NC Memorial

Buffeted

I noticed a theme in some of my posts and wanted to note them.

9/18/2017 - "the idea of passing through the world and encountering these things, bumping into them like geometric shapes on a mathematical plane - that's how life can feel to me oftentimes. Even if the people and things are not physically touching me, I still feel jostled, pushed, and squashed by them in a very real way. In that way, my anxiety isn't just a made up feeling - it's a tangible experience from the sessuru of actual things in my life. Not so much from fearing possibilities, but from the actual encounters that they have with me, when their borders brush up against mine. I'm glad to have a word that expresses that experience, even if it is a word in another language."


2/10/2016 - "just trying to keep the world from smashing, crashing in

That's what it feels like. It's like the world is a constant pressure, often overwhelming with unpleasantness (noise, random ugly things, stress, pain, etc). I just want to bury my head in the sand and make it all go away. So I do a 180 and paint other pictures. Amass other things. Craft my own beautiful little space, even if it's only in my mind.


3/23/2015 - "Of all the Star Trek characters I've met so far, the one to whom I feel that I can relate most is Miranda Jones. She was born a telepath and is buffeted by the thoughts and emotions of others. She is also jealous and jealousy loyal.
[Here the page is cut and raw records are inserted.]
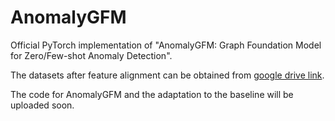 # AnomalyGFM

Official PyTorch implementation of "AnomalyGFM: Graph Foundation Model for Zero/Few-shot Anomaly Detection".


The datasets after feature alignment can be obtained from   [google drive link](https://drive.google.com/drive/folders/1SSWgFRdth3U44_IMRnW775B1l-bjQATW?usp=sharing). 

The code for AnomalyGFM and the adaptation to the baseline will be uploaded soon.



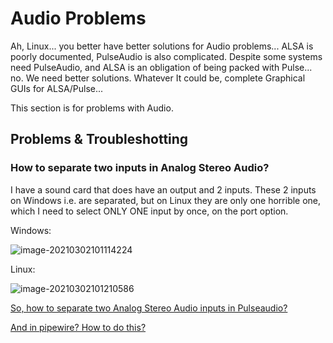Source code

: # Audio Problems

Ah, Linux... you better have better solutions for Audio problems... ALSA is poorly documented, PulseAudio is also complicated. Despite some systems need PulseAudio, and ALSA is an obligation of being packed with Pulse... no. We need better solutions. Whatever It could be, complete Graphical GUIs for ALSA/Pulse...

This section is for problems with Audio.

## Problems & Troubleshotting

### How to separate two inputs in Analog Stereo Audio?

I have a sound card that does have an output and 2 inputs. These 2 inputs on Windows i.e. are separated, but on Linux they are only one horrible one, which I need to select ONLY ONE input by once, on the port option.

Windows:

![image-20210302101114224](https://i.imgur.com/OJgttrz.png)

Linux:

![image-20210302101210586](https://i.imgur.com/bFOHWBg.png)

[So, how to separate two Analog Stereo Audio inputs in Pulseaudio?](audio-separate-inputs.md)

[And in pipewire? How to do this?](audio-separate-inputs-pipewire.md)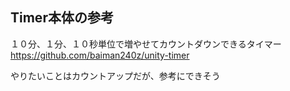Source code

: ## Timer本体の参考
１０分、１分、１０秒単位で増やせてカウントダウンできるタイマー
https://github.com/baiman240z/unity-timer

やりたいことはカウントアップだが、参考にできそう
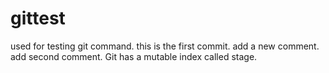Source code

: # gittest
used for testing git command.
this is the first commit.
add a new comment.
add second comment.
Git has a mutable index called stage.
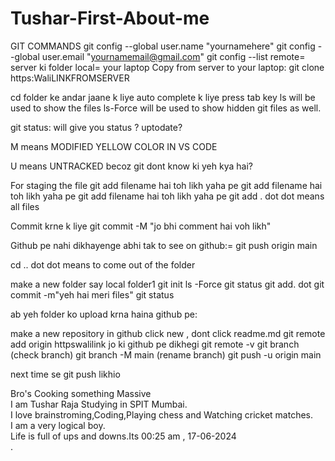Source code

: # Tushar-First-About-me

GIT COMMANDS
git config --global user.name "yournamehere"
git config --global user.email "yournamemail@gmail.com"
git config --list
remote= server ki folder
local= your laptop
Copy from server to your laptop: git clone https:WaliLINKFROMSERVER

cd folder ke andar jaane k liye
auto complete k liye press tab key
ls will be used to show the files
ls-Force  will be used to show hidden git files as well.

git status: will give you status ? uptodate? 

M means MODIFIED YELLOW COLOR IN VS CODE

U means UNTRACKED becoz git dont know ki yeh kya hai?

For staging the file
git add filename hai toh likh yaha pe
git add filename hai toh likh yaha pe
git add filename hai toh likh yaha pe
git add . dot
dot means all files 

Commit krne k liye
git commit -M "jo bhi comment hai voh likh"


Github pe nahi dikhayenge abhi tak
to see on github:=
git push origin main

cd .. dot dot means to come out of the folder

make a new folder say local folder1
git init
ls -Force
git status
git add. dot
git commit -m"yeh hai meri files"
git status

ab yeh folder ko upload krna haina github pe:

make a new repository in github
click new , dont click readme.md
git remote add origin httpswalilink jo ki github pe dikhegi
git remote -v
git branch (check branch)
git branch -M main (rename branch)
git push -u origin main

next time se git push likhio







Bro's Cooking something Massive<br>
I am Tushar Raja Studying in SPIT Mumbai.<br>
I love brainstroming,Coding,Playing chess and Watching cricket matches.<br>
I am a very logical boy.<br>
Life is full of ups and downs.Its 00:25 am , 17-06-2024<br>.
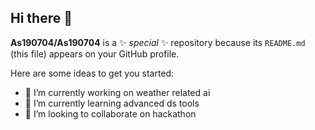 ## Hi there 👋


**As190704/As190704** is a ✨ _special_ ✨ repository because its `README.md` (this file) appears on your GitHub profile.

Here are some ideas to get you started:

- 🔭 I’m currently working on weather related ai
- 🌱 I’m currently learning advanced ds tools
- 👯 I’m looking to collaborate on hackathon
I'm by no means a telepath, but when I'm in the presence of others, I can feel like I'm being surrounded by their emotions. It's as if they all leap upon me and wash through me and crush against me. Whoever I am is so dim that it's hardly even audible anymore. Sometimes I feel like my mind is trying to run away, trying to relocate itself; but it has nowhere to go to escape the onslaught, so it starts to spin in a panic within itself. Usually, it just gives up and endures the foreign atmosphere until it has the space to seek itself again. On the outside, I wonder what's wrong. Nothing is happening to me. Maybe no one is even speaking to me or engaging my presence. But the space is not my own and I've been overrun by the presences of others. It happens so naturally that I can hardly recognize it."
perfect

My experience of sensory sensitivity

From what I understand, those with Aspergers often experience atypical sensory sensitivity. Their sensory experience may be heightened (hypersensitive) or lessened (hyposensitivity) compared to others. Hypersensitivity means that sensory input feels more than what it really is. Noises sound louder, touches have more impact. Hyposensitivity means that they don't feel as much from the same input. Sometimes, they may engage in dangerous behaviors in order to feel something.

In my case, I experience hypersensitivity. Noises are LOUD and tactile feelings are BIG. When one's physical body is receiving input constantly and at such a strong level, it can quickly become uncomfortable and then overwhelming. The body may go into a state of warning. Sensory information has exceeded perceived safe levels. The body thinks it's in danger and decides to either escape the threat or overcome it.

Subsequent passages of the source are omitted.